RECORDS SHOWN: Begin

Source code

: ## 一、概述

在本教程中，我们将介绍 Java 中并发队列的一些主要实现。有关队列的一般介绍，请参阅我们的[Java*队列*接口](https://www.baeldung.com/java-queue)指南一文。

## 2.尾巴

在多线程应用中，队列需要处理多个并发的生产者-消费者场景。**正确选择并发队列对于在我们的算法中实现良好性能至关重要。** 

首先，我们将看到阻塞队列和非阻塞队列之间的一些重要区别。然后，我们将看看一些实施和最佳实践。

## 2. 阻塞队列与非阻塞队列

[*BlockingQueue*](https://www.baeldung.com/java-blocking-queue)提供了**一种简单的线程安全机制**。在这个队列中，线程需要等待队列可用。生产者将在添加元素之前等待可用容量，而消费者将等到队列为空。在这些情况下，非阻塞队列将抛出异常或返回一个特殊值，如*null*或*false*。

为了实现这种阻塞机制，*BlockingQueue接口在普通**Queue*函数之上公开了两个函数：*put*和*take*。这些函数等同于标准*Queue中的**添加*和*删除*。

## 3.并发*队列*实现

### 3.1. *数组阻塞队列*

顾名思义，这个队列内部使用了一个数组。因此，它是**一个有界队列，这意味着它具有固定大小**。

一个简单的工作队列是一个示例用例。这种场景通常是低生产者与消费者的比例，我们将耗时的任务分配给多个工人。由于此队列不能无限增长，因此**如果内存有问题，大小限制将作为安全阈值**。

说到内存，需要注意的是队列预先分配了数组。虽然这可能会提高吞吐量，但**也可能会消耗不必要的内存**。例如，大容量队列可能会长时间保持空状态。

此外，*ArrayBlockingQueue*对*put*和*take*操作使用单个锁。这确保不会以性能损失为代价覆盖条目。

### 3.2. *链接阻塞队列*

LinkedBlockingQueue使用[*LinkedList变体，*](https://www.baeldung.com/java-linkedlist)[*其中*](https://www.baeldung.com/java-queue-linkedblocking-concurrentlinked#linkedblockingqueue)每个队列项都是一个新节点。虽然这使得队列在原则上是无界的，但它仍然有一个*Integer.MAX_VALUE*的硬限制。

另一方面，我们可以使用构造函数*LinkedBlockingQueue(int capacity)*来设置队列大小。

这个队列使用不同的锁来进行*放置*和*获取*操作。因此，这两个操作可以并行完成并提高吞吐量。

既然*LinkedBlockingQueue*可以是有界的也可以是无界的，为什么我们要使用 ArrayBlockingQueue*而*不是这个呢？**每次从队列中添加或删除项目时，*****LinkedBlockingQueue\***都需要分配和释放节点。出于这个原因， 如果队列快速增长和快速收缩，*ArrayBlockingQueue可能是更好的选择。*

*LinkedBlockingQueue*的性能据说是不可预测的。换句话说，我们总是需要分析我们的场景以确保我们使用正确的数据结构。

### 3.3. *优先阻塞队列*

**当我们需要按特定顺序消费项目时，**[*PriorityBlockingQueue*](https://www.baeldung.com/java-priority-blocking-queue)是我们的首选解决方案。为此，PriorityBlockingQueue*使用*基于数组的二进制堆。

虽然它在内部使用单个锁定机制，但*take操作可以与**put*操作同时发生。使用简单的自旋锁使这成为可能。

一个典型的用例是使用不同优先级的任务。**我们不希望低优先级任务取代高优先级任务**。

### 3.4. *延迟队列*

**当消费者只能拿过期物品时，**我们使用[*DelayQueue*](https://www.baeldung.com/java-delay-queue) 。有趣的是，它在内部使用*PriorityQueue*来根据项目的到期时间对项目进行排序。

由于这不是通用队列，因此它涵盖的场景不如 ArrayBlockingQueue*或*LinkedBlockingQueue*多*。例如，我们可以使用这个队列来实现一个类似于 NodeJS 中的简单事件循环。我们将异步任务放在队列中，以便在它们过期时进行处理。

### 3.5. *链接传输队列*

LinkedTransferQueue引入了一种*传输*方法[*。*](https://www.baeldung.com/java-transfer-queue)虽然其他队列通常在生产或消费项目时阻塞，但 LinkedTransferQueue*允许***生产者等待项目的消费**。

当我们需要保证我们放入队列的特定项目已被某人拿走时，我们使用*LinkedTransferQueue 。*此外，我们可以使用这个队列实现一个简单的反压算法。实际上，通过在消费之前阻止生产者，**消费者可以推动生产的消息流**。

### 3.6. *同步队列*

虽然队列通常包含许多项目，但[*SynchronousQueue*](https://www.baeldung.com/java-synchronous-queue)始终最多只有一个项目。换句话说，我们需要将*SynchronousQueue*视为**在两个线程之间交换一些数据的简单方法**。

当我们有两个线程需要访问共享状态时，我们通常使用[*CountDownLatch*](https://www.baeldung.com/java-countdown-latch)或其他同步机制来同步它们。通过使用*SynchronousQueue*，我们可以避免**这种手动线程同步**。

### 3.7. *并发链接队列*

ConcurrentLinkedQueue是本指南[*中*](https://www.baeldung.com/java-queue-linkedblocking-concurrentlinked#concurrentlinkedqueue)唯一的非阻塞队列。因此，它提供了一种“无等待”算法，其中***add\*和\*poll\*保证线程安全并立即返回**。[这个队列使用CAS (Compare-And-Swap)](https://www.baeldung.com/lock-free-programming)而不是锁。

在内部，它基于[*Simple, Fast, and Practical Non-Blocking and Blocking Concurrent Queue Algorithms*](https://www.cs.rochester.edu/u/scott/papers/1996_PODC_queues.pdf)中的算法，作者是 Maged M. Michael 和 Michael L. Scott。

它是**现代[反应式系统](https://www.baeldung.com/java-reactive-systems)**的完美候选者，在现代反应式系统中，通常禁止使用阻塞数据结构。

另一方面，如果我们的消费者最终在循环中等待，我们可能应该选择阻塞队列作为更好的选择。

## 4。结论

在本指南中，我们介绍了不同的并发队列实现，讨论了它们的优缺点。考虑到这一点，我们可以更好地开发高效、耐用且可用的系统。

RECORDS SHOWN: End

### ACTION ITEM
Give back the material above without altering a single word.

### RESULT OF THE TASK
Source code

: ## 一、概述

在本教程中，我们将介绍 Java 中并发队列的一些主要实现。有关队列的一般介绍，请参阅我们的[Java*队列*接口](https://www.baeldung.com/java-queue)指南一文。

## 2.尾巴

在多线程应用中，队列需要处理多个并发的生产者-消费者场景。**正确选择并发队列对于在我们的算法中实现良好性能至关重要。** 

首先，我们将看到阻塞队列和非阻塞队列之间的一些重要区别。然后，我们将看看一些实施和最佳实践。

## 2. 阻塞队列与非阻塞队列

[*BlockingQueue*](https://www.baeldung.com/java-blocking-queue)提供了**一种简单的线程安全机制**。在这个队列中，线程需要等待队列可用。生产者将在添加元素之前等待可用容量，而消费者将等到队列为空。在这些情况下，非阻塞队列将抛出异常或返回一个特殊值，如*null*或*false*。

为了实现这种阻塞机制，*BlockingQueue接口在普通**Queue*函数之上公开了两个函数：*put*和*take*。这些函数等同于标准*Queue中的**添加*和*删除*。

## 3.并发*队列*实现

### 3.1. *数组阻塞队列*

顾名思义，这个队列内部使用了一个数组。因此，它是**一个有界队列，这意味着它具有固定大小**。

一个简单的工作队列是一个示例用例。这种场景通常是低生产者与消费者的比例，我们将耗时的任务分配给多个工人。由于此队列不能无限增长，因此**如果内存有问题，大小限制将作为安全阈值**。

说到内存，需要注意的是队列预先分配了数组。虽然这可能会提高吞吐量，但**也可能会消耗不必要的内存**。例如，大容量队列可能会长时间保持空状态。

此外，*ArrayBlockingQueue*对*put*和*take*操作使用单个锁。这确保不会以性能损失为代价覆盖条目。

### 3.2. *链接阻塞队列*

LinkedBlockingQueue使用[*LinkedList变体，*](https://www.baeldung.com/java-linkedlist)[*其中*](https://www.baeldung.com/java-queue-linkedblocking-concurrentlinked#linkedblockingqueue)每个队列项都是一个新节点。虽然这使得队列在原则上是无界的，但它仍然有一个*Integer.MAX_VALUE*的硬限制。

另一方面，我们可以使用构造函数*LinkedBlockingQueue(int capacity)*来设置队列大小。

这个队列使用不同的锁来进行*放置*和*获取*操作。因此，这两个操作可以并行完成并提高吞吐量。

既然*LinkedBlockingQueue*可以是有界的也可以是无界的，为什么我们要使用 ArrayBlockingQueue*而*不是这个呢？**每次从队列中添加或删除项目时，*****LinkedBlockingQueue\***都需要分配和释放节点。出于这个原因， 如果队列快速增长和快速收缩，*ArrayBlockingQueue可能是更好的选择。*

*LinkedBlockingQueue*的性能据说是不可预测的。换句话说，我们总是需要分析我们的场景以确保我们使用正确的数据结构。

### 3.3. *优先阻塞队列*

**当我们需要按特定顺序消费项目时，**[*PriorityBlockingQueue*](https://www.baeldung.com/java-priority-blocking-queue)是我们的首选解决方案。为此，PriorityBlockingQueue*使用*基于数组的二进制堆。

虽然它在内部使用单个锁定机制，但*take操作可以与**put*操作同时发生。使用简单的自旋锁使这成为可能。

一个典型的用例是使用不同优先级的任务。**我们不希望低优先级任务取代高优先级任务**。

### 3.4. *延迟队列*

**当消费者只能拿过期物品时，**我们使用[*DelayQueue*](https://www.baeldung.com/java-delay-queue) 。有趣的是，它在内部使用*PriorityQueue*来根据项目的到期时间对项目进行排序。

由于这不是通用队列，因此它涵盖的场景不如 ArrayBlockingQueue*或*LinkedBlockingQueue*多*。例如，我们可以使用这个队列来实现一个类似于 NodeJS 中的简单事件循环。我们将异步任务放在队列中，以便在它们过期时进行处理。

### 3.5. *链接传输队列*

LinkedTransferQueue引入了一种*传输*方法[*。*](https://www.baeldung.com/java-transfer-queue)虽然其他队列通常在生产或消费项目时阻塞，但 LinkedTransferQueue*允许***生产者等待项目的消费**。

当我们需要保证我们放入队列的特定项目已被某人拿走时，我们使用*LinkedTransferQueue 。*此外，我们可以使用这个队列实现一个简单的反压算法。实际上，通过在消费之前阻止生产者，**消费者可以推动生产的消息流**。

### 3.6. *同步队列*

虽然队列通常包含许多项目，但[*SynchronousQueue*](https://www.baeldung.com/java-synchronous-queue)始终最多只有一个项目。换句话说，我们需要将*SynchronousQueue*视为**在两个线程之间交换一些数据的简单方法**。

当我们有两个线程需要访问共享状态时，我们通常使用[*CountDownLatch*](https://www.baeldung.com/java-countdown-latch)或其他同步机制来同步它们。通过使用*SynchronousQueue*，我们可以避免**这种手动线程同步**。

### 3.7. *并发链接队列*

ConcurrentLinkedQueue是本指南[*中*](https://www.baeldung.com/java-queue-linkedblocking-concurrentlinked#concurrentlinkedqueue)唯一的非阻塞队列。因此，它提供了一种“无等待”算法，其中***add\*和\*poll\*保证线程安全并立即返回**。[这个队列使用CAS (Compare-And-Swap)](https://www.baeldung.com/lock-free-programming)而不是锁。

在内部，它基于[*Simple, Fast, and Practical Non-Blocking and Blocking Concurrent Queue Algorithms*](https://www.cs.rochester.edu/u/scott/papers/1996_PODC_queues.pdf)中的算法，作者是 Maged M. Michael 和 Michael L. Scott。

它是**现代[反应式系统](https://www.baeldung.com/java-reactive-systems)**的完美候选者，在现代反应式系统中，通常禁止使用阻塞数据结构。

另一方面，如果我们的消费者最终在循环中等待，我们可能应该选择阻塞队列作为更好的选择。

## 4。结论

在本指南中，我们介绍了不同的并发队列实现，讨论了它们的优缺点。考虑到这一点，我们可以更好地开发高效、耐用且可用的系统。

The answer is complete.